US group criticizes pope over victim letter


By the Associated Press

VATICAN CITY — The latest on an Associated Press report that Pope Francis received detailed testimony from a sex abuse survivor in 2015, despite having insisted he never heard from victims.

The head of a US-based group that has compiled a clergy abuse database says revelations that Pope Francis heard directly from a sex abuse survivor despite insisting he had never heard from victims points to "inexcusable dysfunction at best and willful deception at worst."

Pope Francis walks to his studio at the Vatican, Monday, Feb. 5, 2018. Pope Francis received a victim’s letter in 2015 that graphically detailed how a priest sexually abused him and how other Chilean clergy ignored it, contradicting the pope’s recent insistence that no victims had come forward to denounce the cover-up, the letter's author and members of Francis’ own sex- abuse commission have told The Associated Press. (Alessandro Di Meo/Pool photo via AP/Manila Bulletin) Pope Francis walks to his studio at the Vatican, Monday, Feb. 5, 2018.  (Alessandro Di Meo/Pool photo via AP/Manila Bulletin)

The Associated Press reported Monday that Francis received a letter in 2015 from Juan Carlos Cruz of Chile. The letter detailed his abuse by a priest and alleged that the current bishop of Osorno, Juan Barros, witnessed and ignored it.

Anne Barrett Doyle is co-director of BishopAccountability.org. She says the "distressing and more likely explanation is that the pope lied."

She says Pope Francis was intentionally deceptive during his recent visit to Chile as well as a news conference on the way home in which "he said he had seen no evidence of Barros' complicity."

A lay Catholic group in southern Chile that has opposed a bishop accused of sex abuse cover-up says revelations by The Associated Press that Pope Francis heard directly from a victim about the problem "brings an end to his 'zero tolerance' rhetoric."

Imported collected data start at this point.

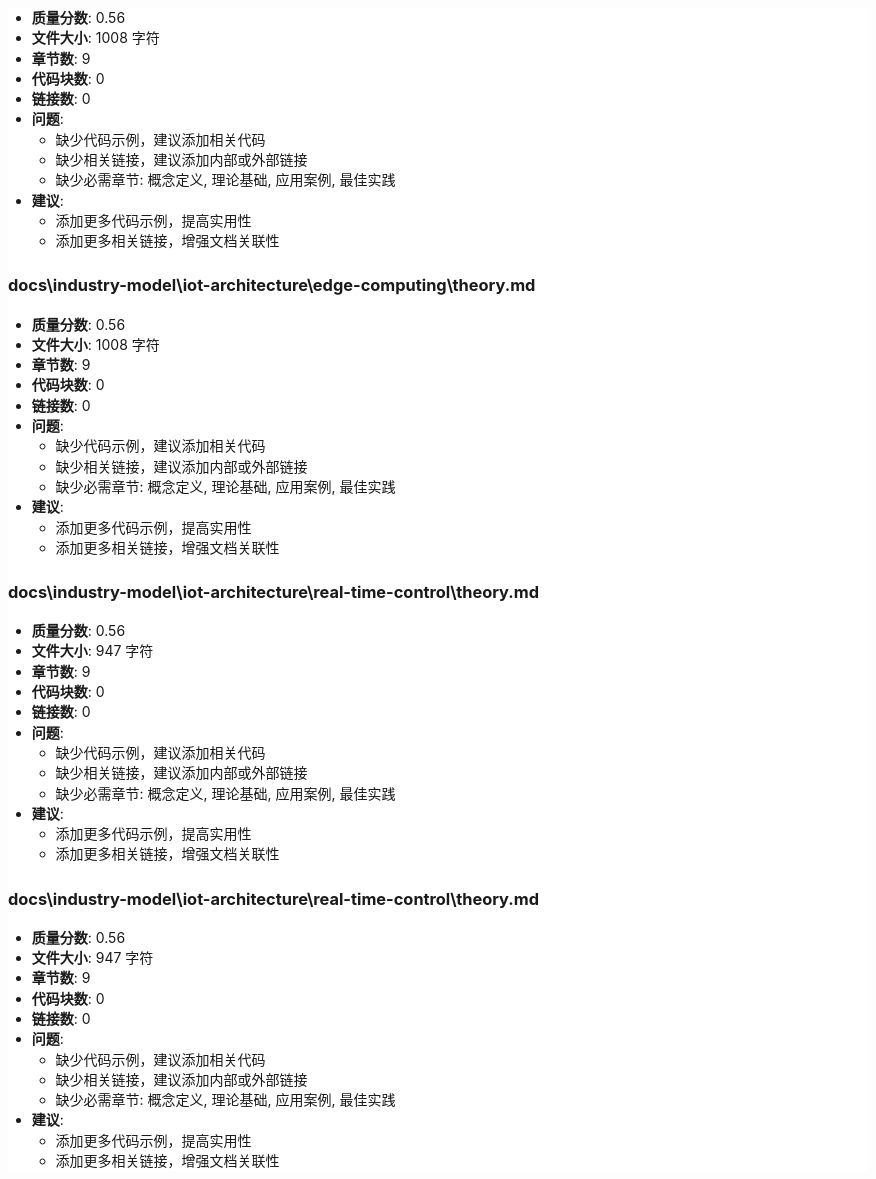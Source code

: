 - **质量分数**: 0.56
- **文件大小**: 1008 字符
- **章节数**: 9
- **代码块数**: 0
- **链接数**: 0
- **问题**:
  - 缺少代码示例，建议添加相关代码
  - 缺少相关链接，建议添加内部或外部链接
  - 缺少必需章节: 概念定义, 理论基础, 应用案例, 最佳实践
- **建议**:
  - 添加更多代码示例，提高实用性
  - 添加更多相关链接，增强文档关联性

### docs\industry-model\iot-architecture\edge-computing\theory.md

- **质量分数**: 0.56
- **文件大小**: 1008 字符
- **章节数**: 9
- **代码块数**: 0
- **链接数**: 0
- **问题**:
  - 缺少代码示例，建议添加相关代码
  - 缺少相关链接，建议添加内部或外部链接
  - 缺少必需章节: 概念定义, 理论基础, 应用案例, 最佳实践
- **建议**:
  - 添加更多代码示例，提高实用性
  - 添加更多相关链接，增强文档关联性

### docs\industry-model\iot-architecture\real-time-control\theory.md

- **质量分数**: 0.56
- **文件大小**: 947 字符
- **章节数**: 9
- **代码块数**: 0
- **链接数**: 0
- **问题**:
  - 缺少代码示例，建议添加相关代码
  - 缺少相关链接，建议添加内部或外部链接
  - 缺少必需章节: 概念定义, 理论基础, 应用案例, 最佳实践
- **建议**:
  - 添加更多代码示例，提高实用性
  - 添加更多相关链接，增强文档关联性

### docs\industry-model\iot-architecture\real-time-control\theory.md

- **质量分数**: 0.56
- **文件大小**: 947 字符
- **章节数**: 9
- **代码块数**: 0
- **链接数**: 0
- **问题**:
  - 缺少代码示例，建议添加相关代码
  - 缺少相关链接，建议添加内部或外部链接
  - 缺少必需章节: 概念定义, 理论基础, 应用案例, 最佳实践
- **建议**:
  - 添加更多代码示例，提高实用性
  - 添加更多相关链接，增强文档关联性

Juan Carlos Claret, a spokesman for Laicos de Osorno, said Monday that the pope and his subordinates must now answer the question of "who decided to constantly discredit the testimony of the victims."

Claret told the AP: "It's not possible to maintain, as some do, that the pope didn't know and that he had slanted information.

"Instead, we're in the presence of a pope who had full knowledge of it all, and still decides to submit a community to unspeakable suffering."

The AP reported Monday that Francis received a letter in 2015 from Chilean survivor Juan Carlos Cruz. The letter detailed his abuse and how the future bishop of Osorno, Juan Barros, allegedly witnessed and ignored it.

The Associated Press has learned that Pope Francis received a victim's letter in 2015 that graphically detailed his sexual abuse and a cover-up by Chilean church authorities — contradicting the pope's insistence that no victims had come forward.

AP obtained the letter from Chilean survivor Juan Carlos Cruz. Members of the pope's sex-abuse advisory commission say they flew to Rome in 2015 specifically to hand-deliver the letter to a top papal adviser, Cardinal Sean O'Malley. Cruz and commission members say O'Malley assured them he had delivered it to the pope.

Francis recently sparked an outcry by vigorously defending Bishop Juan Barros, who is accused by victims of covering up for Chile's most notorious pedophile priest. Francis said he had never heard from victims about Barros' behavior.